§ SOURCE MATERIAL
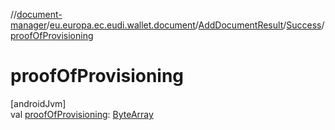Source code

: //[document-manager](../../../../index.md)/[eu.europa.ec.eudi.wallet.document](../../index.md)/[AddDocumentResult](../index.md)/[Success](index.md)/[proofOfProvisioning](proof-of-provisioning.md)

# proofOfProvisioning

[androidJvm]\
val [proofOfProvisioning](proof-of-provisioning.md): [ByteArray](https://kotlinlang.org/api/latest/jvm/stdlib/kotlin/-byte-array/index.html)
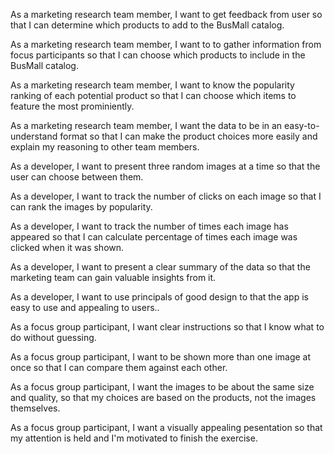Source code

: As a marketing research team member, I want to get feedback from user so that I can determine which products to add to the BusMall catalog.

As a marketing research team member, I want to to gather  information from focus participants so that I can choose which products to include in the BusMall catalog.

As a marketing research team member, I want to know the popularity ranking of each potential product so that I can choose which items to feature the most prominiently.

As a marketing research team member, I want the data to be in an easy-to-understand format so that I can make the product choices more easily and explain my reasoning to other team members.


As a developer, I want to present three random images at a time so that the user can choose between them.

As a developer, I want to track the number of clicks on each image so that I can rank the images by popularity.

As a developer, I want to track the number of times each image has appeared so that I can calculate percentage of times each image was clicked when it was shown.

As a developer, I want to present a clear summary of the data so that the marketing team can gain valuable insights from it.

As a developer, I want to use principals of good design to that the app is easy to use and appealing to users..

As a focus group participant, I want clear instructions so that I know what to do without guessing.

As a focus group participant, I want to be shown more than one image at once so that I can compare them against each other.

As a focus group participant, I want the images to be about the same size and quality, so that my choices are based on the products, not the images themselves.

As a focus group participant, I want a visually appealing pesentation so that my attention is held and I'm motivated to finish the exercise.


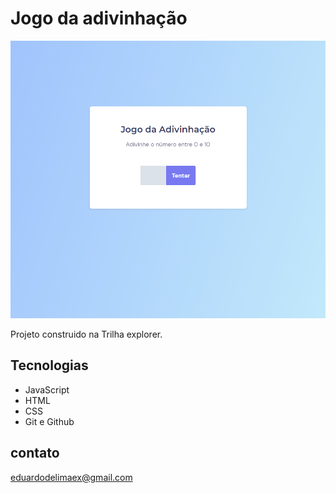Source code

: # Jogo da adivinhação

![preview](./.github/Preview.png)


Projeto construido na Trilha explorer.

##  Tecnologias

- JavaScript
- HTML
- CSS
- Git e Github

## contato

eduardodelimaex@gmail.com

§ TASK ITEM
If a picture appears among the records, leave it out, and otherwise reproduce exactly every line from the first line through the one with "to the BusMall catalog.", both included.

§ TASK RESPONSE
Source code

: //[document-manager](../../../../index.md)/[eu.europa.ec.eudi.wallet.document](../../index.md)/[AddDocumentResult](../index.md)/[Success](index.md)/[proofOfProvisioning](proof-of-provisioning.md)

# proofOfProvisioning

[androidJvm]\
val [proofOfProvisioning](proof-of-provisioning.md): [ByteArray](https://kotlinlang.org/api/latest/jvm/stdlib/kotlin/-byte-array/index.html)
Source code

: As a marketing research team member, I want to get feedback from user so that I can determine which products to add to the BusMall catalog.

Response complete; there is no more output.